Exercise aim |
Return only the number of lines in the records below where the string "React" shows up.

Source information |
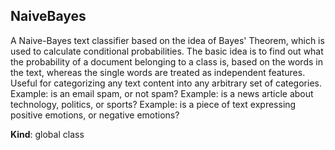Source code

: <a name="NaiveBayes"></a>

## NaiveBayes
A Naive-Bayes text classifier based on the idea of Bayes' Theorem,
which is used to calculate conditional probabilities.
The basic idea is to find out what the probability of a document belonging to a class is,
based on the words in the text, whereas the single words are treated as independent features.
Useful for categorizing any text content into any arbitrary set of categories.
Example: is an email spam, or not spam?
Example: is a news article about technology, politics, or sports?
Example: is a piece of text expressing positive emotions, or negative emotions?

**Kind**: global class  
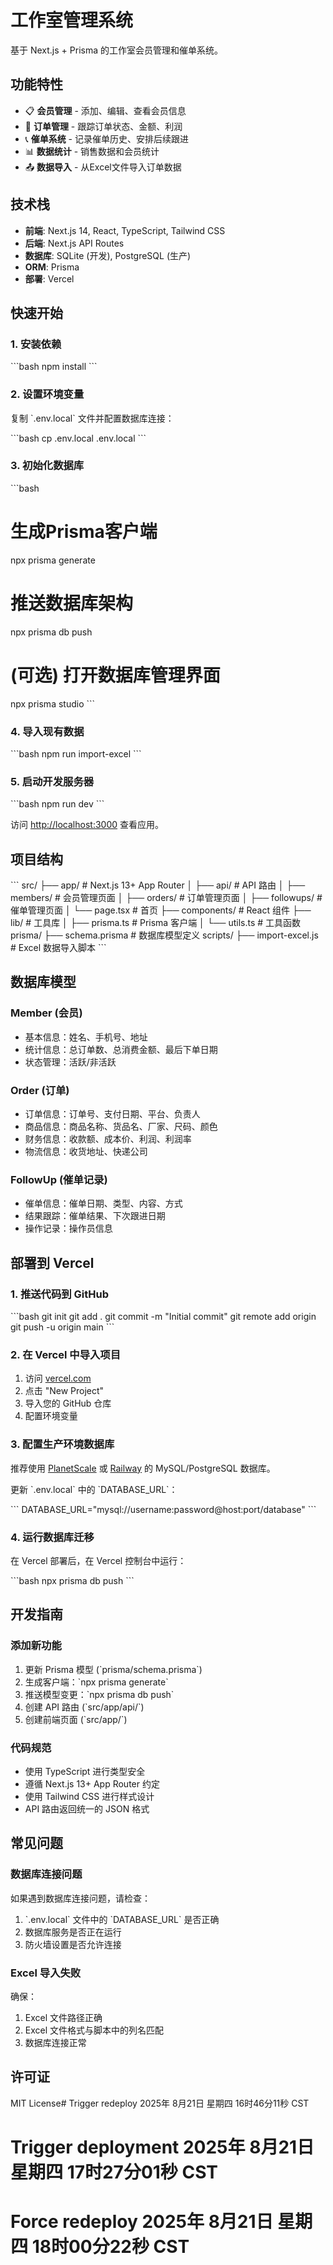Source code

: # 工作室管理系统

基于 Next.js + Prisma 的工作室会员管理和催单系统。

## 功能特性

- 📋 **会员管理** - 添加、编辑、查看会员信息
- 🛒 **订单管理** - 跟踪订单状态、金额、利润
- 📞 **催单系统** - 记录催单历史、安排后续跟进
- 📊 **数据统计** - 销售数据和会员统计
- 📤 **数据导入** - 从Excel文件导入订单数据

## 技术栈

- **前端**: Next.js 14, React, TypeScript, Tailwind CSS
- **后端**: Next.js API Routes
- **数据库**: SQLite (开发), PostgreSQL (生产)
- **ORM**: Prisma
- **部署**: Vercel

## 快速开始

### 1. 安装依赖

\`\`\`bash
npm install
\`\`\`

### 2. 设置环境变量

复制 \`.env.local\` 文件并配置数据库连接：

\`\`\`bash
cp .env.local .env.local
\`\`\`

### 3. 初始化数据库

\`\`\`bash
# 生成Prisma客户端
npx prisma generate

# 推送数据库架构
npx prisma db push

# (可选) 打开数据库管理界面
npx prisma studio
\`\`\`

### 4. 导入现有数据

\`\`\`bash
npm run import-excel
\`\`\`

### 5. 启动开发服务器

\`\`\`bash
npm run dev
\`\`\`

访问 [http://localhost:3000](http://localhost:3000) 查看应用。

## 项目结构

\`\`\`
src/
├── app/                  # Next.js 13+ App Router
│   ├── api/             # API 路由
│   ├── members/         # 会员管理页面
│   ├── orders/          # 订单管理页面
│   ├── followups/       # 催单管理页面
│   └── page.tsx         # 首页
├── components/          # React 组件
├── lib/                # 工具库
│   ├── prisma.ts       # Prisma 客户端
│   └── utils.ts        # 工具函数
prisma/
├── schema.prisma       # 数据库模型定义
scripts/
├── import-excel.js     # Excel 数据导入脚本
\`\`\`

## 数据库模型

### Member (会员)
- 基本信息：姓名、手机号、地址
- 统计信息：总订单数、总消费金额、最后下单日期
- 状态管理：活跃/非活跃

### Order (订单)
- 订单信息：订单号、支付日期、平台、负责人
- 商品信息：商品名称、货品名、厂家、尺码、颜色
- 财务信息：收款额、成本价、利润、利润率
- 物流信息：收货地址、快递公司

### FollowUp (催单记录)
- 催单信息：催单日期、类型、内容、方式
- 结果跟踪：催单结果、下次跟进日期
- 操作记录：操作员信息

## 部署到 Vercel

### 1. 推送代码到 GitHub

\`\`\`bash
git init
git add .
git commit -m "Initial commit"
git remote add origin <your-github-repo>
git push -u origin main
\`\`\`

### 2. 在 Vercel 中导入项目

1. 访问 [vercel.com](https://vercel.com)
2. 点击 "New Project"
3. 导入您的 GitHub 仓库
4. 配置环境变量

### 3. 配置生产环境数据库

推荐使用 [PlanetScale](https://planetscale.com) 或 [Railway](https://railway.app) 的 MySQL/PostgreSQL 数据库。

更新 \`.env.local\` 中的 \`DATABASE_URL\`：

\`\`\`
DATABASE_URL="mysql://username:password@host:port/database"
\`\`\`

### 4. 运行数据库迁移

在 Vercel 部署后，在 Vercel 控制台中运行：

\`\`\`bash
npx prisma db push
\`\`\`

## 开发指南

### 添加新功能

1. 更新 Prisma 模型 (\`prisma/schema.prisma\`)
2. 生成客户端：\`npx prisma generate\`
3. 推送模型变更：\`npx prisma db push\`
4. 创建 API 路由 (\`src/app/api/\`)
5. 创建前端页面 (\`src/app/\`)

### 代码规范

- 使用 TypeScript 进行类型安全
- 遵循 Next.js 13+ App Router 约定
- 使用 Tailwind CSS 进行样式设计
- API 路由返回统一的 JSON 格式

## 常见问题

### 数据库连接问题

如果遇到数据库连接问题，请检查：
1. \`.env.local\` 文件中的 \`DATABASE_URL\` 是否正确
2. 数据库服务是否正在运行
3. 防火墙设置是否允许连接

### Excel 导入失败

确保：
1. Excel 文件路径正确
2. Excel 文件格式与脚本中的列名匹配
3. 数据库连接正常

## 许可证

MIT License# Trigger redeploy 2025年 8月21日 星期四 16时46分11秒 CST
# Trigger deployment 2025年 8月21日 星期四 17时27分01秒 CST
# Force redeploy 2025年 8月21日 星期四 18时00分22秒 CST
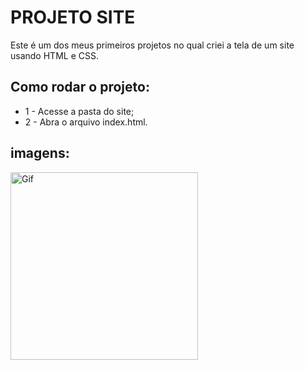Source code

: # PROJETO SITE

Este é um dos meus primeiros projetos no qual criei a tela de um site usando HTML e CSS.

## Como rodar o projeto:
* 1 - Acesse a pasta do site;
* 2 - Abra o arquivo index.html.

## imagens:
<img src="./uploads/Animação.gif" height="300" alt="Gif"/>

Answer to the exercise |
2